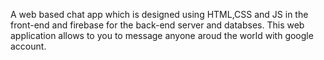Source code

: A web based chat app which is designed using HTML,CSS and JS in the front-end and firebase for the back-end server and databses. This web application allows to you to message anyone aroud the world with google account.
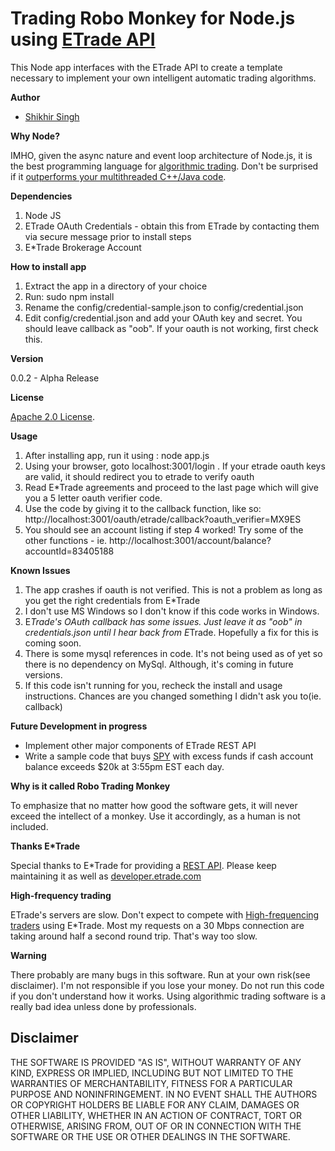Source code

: # Trading Robo Monkey for Node.js using [ETrade API](https://developer.etrade.com/)

This Node app interfaces with the ETrade API to create a template necessary to implement your own intelligent automatic trading algorithms. 

**Author** 

* [Shikhir Singh](http://www.shikhir.com/)


**Why Node?**

IMHO, given the async nature and event loop architecture of Node.js, it is the best programming language for [algorithmic trading](http://en.wikipedia.org/wiki/Algorithmic_trading). Don't be surprised if it [outperforms your multithreaded C++/Java code](http://strongloop.com/strongblog/node-js-is-faster-than-java/). 

**Dependencies**

1. Node JS
2. ETrade OAuth Credentials - obtain this from ETrade by contacting them via secure message prior to install steps
3. E*Trade Brokerage Account

**How to install app**

1. Extract the app in a directory of your choice
2. Run: sudo npm install
3. Rename the config/credential-sample.json to config/credential.json
4. Edit config/credential.json and add your OAuth key and secret. You should leave callback as "oob". If your oauth is not working, first check this.



**Version**

0.0.2 - Alpha Release

**License**

[Apache 2.0 License](http://www.apache.org/licenses/LICENSE-2.0.html).


**Usage**

1. After installing app, run it using : node app.js
2. Using your browser, goto localhost:3001/login . If your etrade oauth keys are valid, it should redirect you to etrade to verify oauth
3. Read E*Trade agreements and proceed to the last page which will give you a 5 letter oauth verifier code. 
4. Use the code by giving it to the callback function, like so: http://localhost:3001/oauth/etrade/callback?oauth_verifier=MX9ES
5. You should see an account listing if step 4 worked! Try some of the other functions - ie. http://localhost:3001/account/balance?accountId=83405188

**Known Issues**

1. The app crashes if oauth is not verified. This is not a problem as long as you get the right credentials from E*Trade
2. I don't use MS Windows so I don't know if this code works in Windows.
3. E*Trade's OAuth callback has some issues. Just leave it as "oob" in credentials.json until I hear back from E*Trade. Hopefully a fix for this is coming soon. 
4. There is some mysql references in code. It's not being used as of yet so there is no dependency on MySql. Although, it's coming in future versions.
5. If this code isn't running for you, recheck the install and usage instructions. Chances are you changed something I didn't ask you to(ie. callback)

**Future Development in progress**

* Implement other major components of ETrade REST API
* Write a sample code that buys [SPY](http://finance.yahoo.com/q?s=SPY) with excess funds if cash account balance exceeds $20k at 3:55pm EST each day.

**Why is it called Robo Trading Monkey**

To emphasize that no matter how good the software gets, it will never exceed the intellect of a monkey. Use it accordingly, as a human is not included. 

**Thanks E*Trade**

Special thanks to E*Trade for providing a [REST API](https://content.etrade.com/etrade/estation/pdf/API_Technical_Documentation.pdf). Please keep maintaining it as well as [developer.etrade.com](https://developer.etrade.com/)

**High-frequency trading**

ETrade's servers are slow. Don't expect to compete with [High-frequencing traders](http://en.wikipedia.org/wiki/High-frequency_trading) using E*Trade. Most my requests on a 30 Mbps connection are taking around half a second round trip. That's way too slow.

**Warning**

There probably are many bugs in this software. Run at your own risk(see disclaimer). I'm not responsible if you lose your money. Do not run this code if you don't understand how it works. Using algorithmic trading software is a really bad idea unless done by professionals.

## Disclaimer

THE SOFTWARE IS PROVIDED "AS IS", WITHOUT WARRANTY OF ANY KIND, EXPRESS OR IMPLIED, INCLUDING 
BUT NOT LIMITED TO THE WARRANTIES OF MERCHANTABILITY, FITNESS FOR A PARTICULAR PURPOSE 
AND NONINFRINGEMENT. IN NO EVENT SHALL THE AUTHORS OR COPYRIGHT HOLDERS BE LIABLE FOR 
ANY CLAIM, DAMAGES OR OTHER LIABILITY, WHETHER IN AN ACTION OF CONTRACT, TORT OR 
OTHERWISE, ARISING FROM, OUT OF OR IN CONNECTION WITH THE SOFTWARE OR THE USE OR 
OTHER DEALINGS IN THE SOFTWARE.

※ ※ ※

**WHAT IS EXPECTED:** The answer must be a single number: how many lines of the records contain the string "config".

**RESPONSE:** 2